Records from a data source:

*-*-*

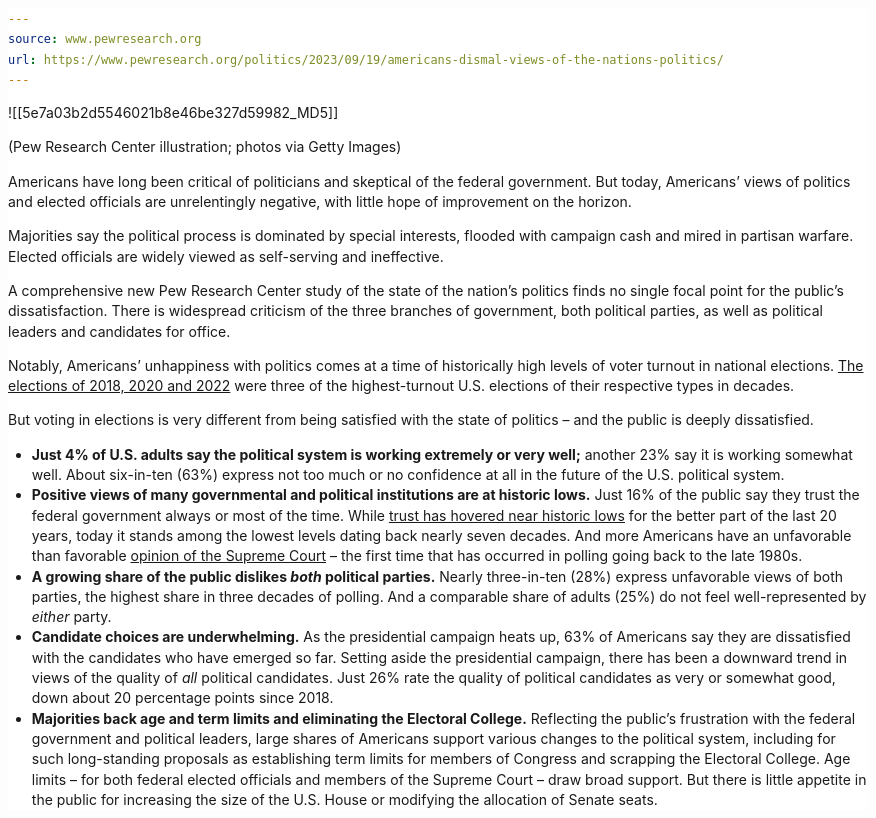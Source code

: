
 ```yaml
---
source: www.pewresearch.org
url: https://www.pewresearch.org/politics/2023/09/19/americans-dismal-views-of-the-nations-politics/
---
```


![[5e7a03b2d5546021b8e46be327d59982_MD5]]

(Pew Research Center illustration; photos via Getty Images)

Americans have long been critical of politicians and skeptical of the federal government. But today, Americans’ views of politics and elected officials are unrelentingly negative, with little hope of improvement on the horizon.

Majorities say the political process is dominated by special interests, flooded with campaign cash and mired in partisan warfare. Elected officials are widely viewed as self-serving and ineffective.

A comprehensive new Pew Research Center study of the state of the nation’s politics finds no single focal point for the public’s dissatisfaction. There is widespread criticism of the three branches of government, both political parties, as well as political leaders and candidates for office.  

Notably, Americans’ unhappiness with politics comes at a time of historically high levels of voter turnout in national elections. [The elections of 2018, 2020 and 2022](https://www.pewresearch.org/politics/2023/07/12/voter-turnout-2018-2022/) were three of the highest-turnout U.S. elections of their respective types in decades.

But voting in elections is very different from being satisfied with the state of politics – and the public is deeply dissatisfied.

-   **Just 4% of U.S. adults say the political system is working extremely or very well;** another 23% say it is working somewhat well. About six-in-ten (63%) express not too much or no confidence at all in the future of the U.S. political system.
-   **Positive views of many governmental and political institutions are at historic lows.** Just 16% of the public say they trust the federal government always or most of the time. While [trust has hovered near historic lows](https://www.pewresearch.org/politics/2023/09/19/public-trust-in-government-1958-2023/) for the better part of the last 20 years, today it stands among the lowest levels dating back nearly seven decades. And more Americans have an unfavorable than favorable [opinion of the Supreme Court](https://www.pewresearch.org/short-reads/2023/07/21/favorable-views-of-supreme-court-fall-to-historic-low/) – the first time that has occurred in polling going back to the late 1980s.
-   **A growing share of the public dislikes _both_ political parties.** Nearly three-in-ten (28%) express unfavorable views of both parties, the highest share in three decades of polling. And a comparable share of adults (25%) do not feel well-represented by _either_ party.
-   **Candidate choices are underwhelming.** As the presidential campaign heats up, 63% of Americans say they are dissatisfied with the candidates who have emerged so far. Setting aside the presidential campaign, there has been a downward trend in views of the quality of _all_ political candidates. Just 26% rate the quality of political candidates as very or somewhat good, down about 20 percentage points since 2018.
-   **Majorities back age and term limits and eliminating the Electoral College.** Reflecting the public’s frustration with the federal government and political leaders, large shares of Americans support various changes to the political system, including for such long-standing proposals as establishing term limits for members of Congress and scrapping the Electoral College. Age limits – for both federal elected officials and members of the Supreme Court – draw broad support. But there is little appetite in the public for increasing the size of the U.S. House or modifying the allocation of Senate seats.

*-*-*

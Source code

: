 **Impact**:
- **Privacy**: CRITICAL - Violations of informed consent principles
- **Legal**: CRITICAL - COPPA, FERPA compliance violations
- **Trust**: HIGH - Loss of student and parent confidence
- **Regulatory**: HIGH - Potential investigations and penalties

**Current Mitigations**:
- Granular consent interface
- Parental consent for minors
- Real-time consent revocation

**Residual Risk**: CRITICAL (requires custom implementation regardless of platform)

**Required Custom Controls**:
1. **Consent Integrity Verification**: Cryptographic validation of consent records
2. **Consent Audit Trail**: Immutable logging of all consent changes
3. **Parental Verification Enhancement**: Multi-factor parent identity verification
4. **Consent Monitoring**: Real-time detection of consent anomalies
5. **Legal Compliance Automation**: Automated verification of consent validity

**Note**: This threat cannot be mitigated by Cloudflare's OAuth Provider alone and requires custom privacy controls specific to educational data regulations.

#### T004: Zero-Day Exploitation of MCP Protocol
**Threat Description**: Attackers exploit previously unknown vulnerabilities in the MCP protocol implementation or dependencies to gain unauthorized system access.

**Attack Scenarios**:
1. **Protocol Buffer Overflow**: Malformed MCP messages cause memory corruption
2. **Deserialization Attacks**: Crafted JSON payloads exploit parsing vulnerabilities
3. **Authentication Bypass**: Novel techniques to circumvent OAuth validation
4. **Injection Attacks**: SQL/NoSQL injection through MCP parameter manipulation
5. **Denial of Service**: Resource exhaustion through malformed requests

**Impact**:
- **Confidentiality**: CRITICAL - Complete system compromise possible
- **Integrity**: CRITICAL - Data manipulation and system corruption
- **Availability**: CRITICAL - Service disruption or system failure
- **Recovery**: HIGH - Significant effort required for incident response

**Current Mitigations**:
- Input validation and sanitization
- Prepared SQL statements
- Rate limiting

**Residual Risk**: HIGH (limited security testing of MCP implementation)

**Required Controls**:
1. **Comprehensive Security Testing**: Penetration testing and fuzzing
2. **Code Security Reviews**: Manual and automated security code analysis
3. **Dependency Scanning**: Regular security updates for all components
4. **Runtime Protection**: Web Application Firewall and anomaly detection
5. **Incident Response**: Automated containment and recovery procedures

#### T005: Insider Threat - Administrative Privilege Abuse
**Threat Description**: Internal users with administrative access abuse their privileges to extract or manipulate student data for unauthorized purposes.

*-*-*

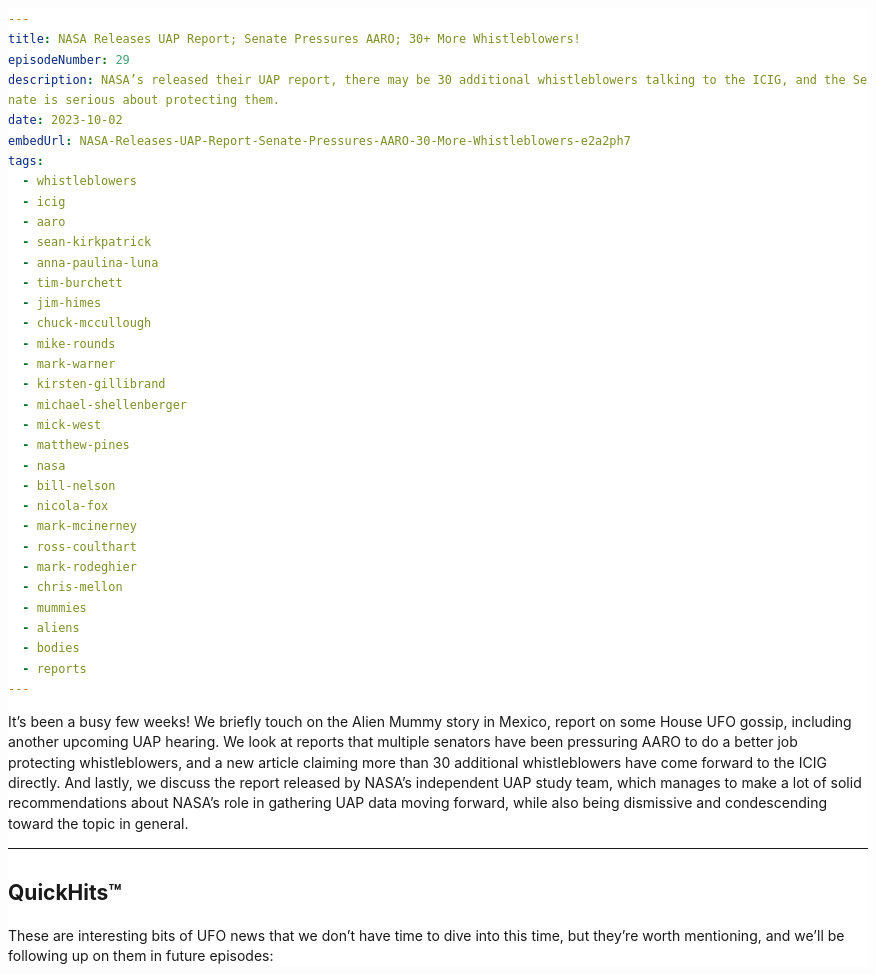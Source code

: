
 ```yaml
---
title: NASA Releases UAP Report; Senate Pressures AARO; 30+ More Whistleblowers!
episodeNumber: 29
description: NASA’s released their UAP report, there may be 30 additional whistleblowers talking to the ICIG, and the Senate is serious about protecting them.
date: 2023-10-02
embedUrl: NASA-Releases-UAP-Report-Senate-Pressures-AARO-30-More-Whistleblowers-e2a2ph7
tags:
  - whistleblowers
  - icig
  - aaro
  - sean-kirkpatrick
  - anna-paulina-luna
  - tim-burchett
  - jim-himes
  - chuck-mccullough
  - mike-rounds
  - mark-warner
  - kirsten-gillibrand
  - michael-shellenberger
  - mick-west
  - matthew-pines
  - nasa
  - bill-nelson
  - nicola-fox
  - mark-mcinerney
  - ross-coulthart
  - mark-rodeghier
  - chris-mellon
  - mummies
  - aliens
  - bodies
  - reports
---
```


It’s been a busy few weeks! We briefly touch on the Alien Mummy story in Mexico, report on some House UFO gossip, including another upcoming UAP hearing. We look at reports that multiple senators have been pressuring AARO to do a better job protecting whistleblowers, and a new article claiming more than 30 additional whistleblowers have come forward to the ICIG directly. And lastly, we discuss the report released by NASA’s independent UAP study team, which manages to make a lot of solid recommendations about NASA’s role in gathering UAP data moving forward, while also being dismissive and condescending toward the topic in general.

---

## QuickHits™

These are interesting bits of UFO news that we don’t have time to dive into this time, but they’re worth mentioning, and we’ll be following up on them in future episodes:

*-*-*

THE PROBLEM: Return only the lines between the one holding "5. **Denial of" and the one holding "3. **Dependency Scanning**: Regular", inclusive, exactly as they appear above.

SOLUTION TO THE EXERCISE:
5. **Denial of Service**: Resource exhaustion through malformed requests

**Impact**:
- **Confidentiality**: CRITICAL - Complete system compromise possible
- **Integrity**: CRITICAL - Data manipulation and system corruption
- **Availability**: CRITICAL - Service disruption or system failure
- **Recovery**: HIGH - Significant effort required for incident response

**Current Mitigations**:
- Input validation and sanitization
- Prepared SQL statements
- Rate limiting

**Residual Risk**: HIGH (limited security testing of MCP implementation)

**Required Controls**:
1. **Comprehensive Security Testing**: Penetration testing and fuzzing
2. **Code Security Reviews**: Manual and automated security code analysis
3. **Dependency Scanning**: Regular security updates for all components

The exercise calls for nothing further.